§ Plain-text document sources:
== Segment start ==
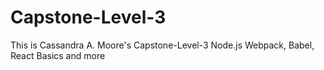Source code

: # Capstone-Level-3

This is Cassandra A. Moore's Capstone-Level-3
Node.js Webpack, Babel, React Basics and more
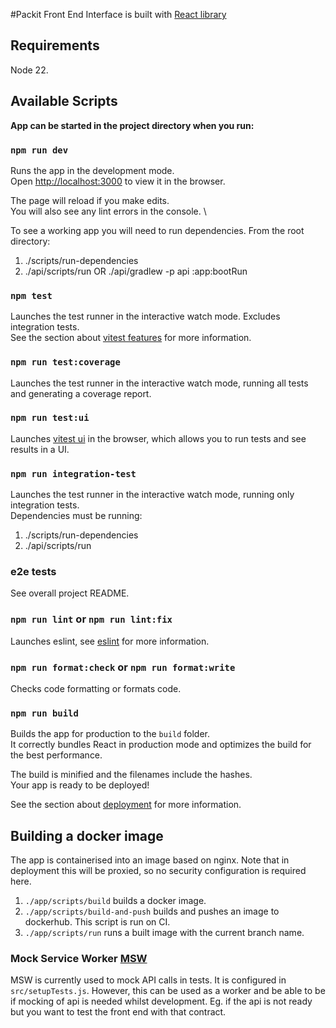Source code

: #Packit Front End
Interface is built with [React library](https://reactjs.org)

## Requirements

Node 22.

## Available Scripts

**App can be started in the project directory when you run:**

### `npm run dev`

Runs the app in the development mode.\
Open [http://localhost:3000](http://localhost:3000) to view it in the browser.

The page will reload if you make edits.\
You will also see any lint errors in the console. \

To see a working app you will need to run dependencies. From the root directory:

1. ./scripts/run-dependencies
2. ./api/scripts/run OR ./api/gradlew -p api :app:bootRun

### `npm test`

Launches the test runner in the interactive watch mode. Excludes integration tests. \
See the section about [vitest features](https://vitest.dev/guide/features) for more information.

### `npm run test:coverage`

Launches the test runner in the interactive watch mode, running all tests and generating a coverage report.

### `npm run test:ui`

Launches [vitest ui](https://vitest.dev/guide/ui) in the browser, which allows you to run tests and see results in a UI.

### `npm run integration-test`

Launches the test runner in the interactive watch mode, running only integration tests. \
Dependencies must be running:

1. ./scripts/run-dependencies
2. ./api/scripts/run

### e2e tests

See overall project README.

### `npm run lint` or `npm run lint:fix`

Launches eslint, see [eslint](https://eslint.org/) for more information.

### `npm run format:check` or `npm run format:write`

Checks code formatting or formats code.

### `npm run build`

Builds the app for production to the `build` folder.\
It correctly bundles React in production mode and optimizes the build for the best performance.

The build is minified and the filenames include the hashes.\
Your app is ready to be deployed!

See the section about [deployment](https://facebook.github.io/create-react-app/docs/deployment) for more information.

## Building a docker image

The app is containerised into an image based on nginx. Note that in deployment this will be proxied, so no
security configuration is required here.

1. `./app/scripts/build` builds a docker image.
2. `./app/scripts/build-and-push` builds and pushes an image to dockerhub. This script is run on CI.
3. `./app/scripts/run` runs a built image with the current branch name.

### Mock Service Worker [MSW](https://mswjs.io/)

MSW is currently used to mock API calls in tests. It is configured in `src/setupTests.js`.
However, this can be used as a worker and be able to be if mocking of api is needed whilst development.
Eg. if the api is not ready but you want to test the front end with that contract.
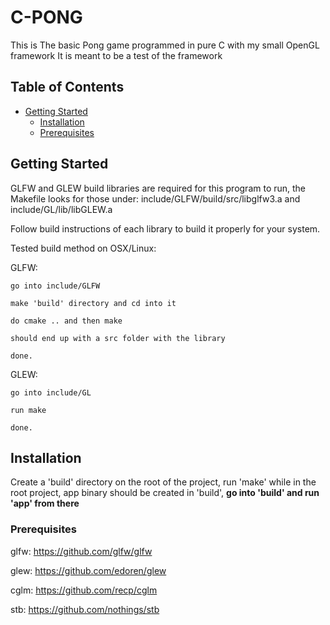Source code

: # C-PONG

This is The basic Pong game programmed in pure C with my small OpenGL framework
It is meant to be a test of the framework 

## Table of Contents

- [Getting Started](#getting-started)
  - [Installation](#installation)
  - [Prerequisites](#prerequisites)

## Getting Started

GLFW and GLEW build libraries are required for this program to run, the Makefile looks for those under: include/GLFW/build/src/libglfw3.a and include/GL/lib/libGLEW.a

Follow build instructions of each library to build it properly for your system.


Tested build method on OSX/Linux: 

GLFW:

    go into include/GLFW

    make 'build' directory and cd into it

    do cmake .. and then make

    should end up with a src folder with the library 

    done.
GLEW:

    go into include/GL

    run make

    done.

## Installation

Create a 'build' directory on the root of the project, run 'make' while in the root project, app binary should be created in 'build', **go into 'build' and run 'app' from there**

### Prerequisites

glfw: https://github.com/glfw/glfw


glew: https://github.com/edoren/glew


cglm: https://github.com/recp/cglm


stb: https://github.com/nothings/stb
== Segment end ==
Find the word "coverage" in the entries above and gather every line that holds it.

### `npm run test:coverage`
Launches the test runner in the interactive watch mode, running all tests and generating a coverage report.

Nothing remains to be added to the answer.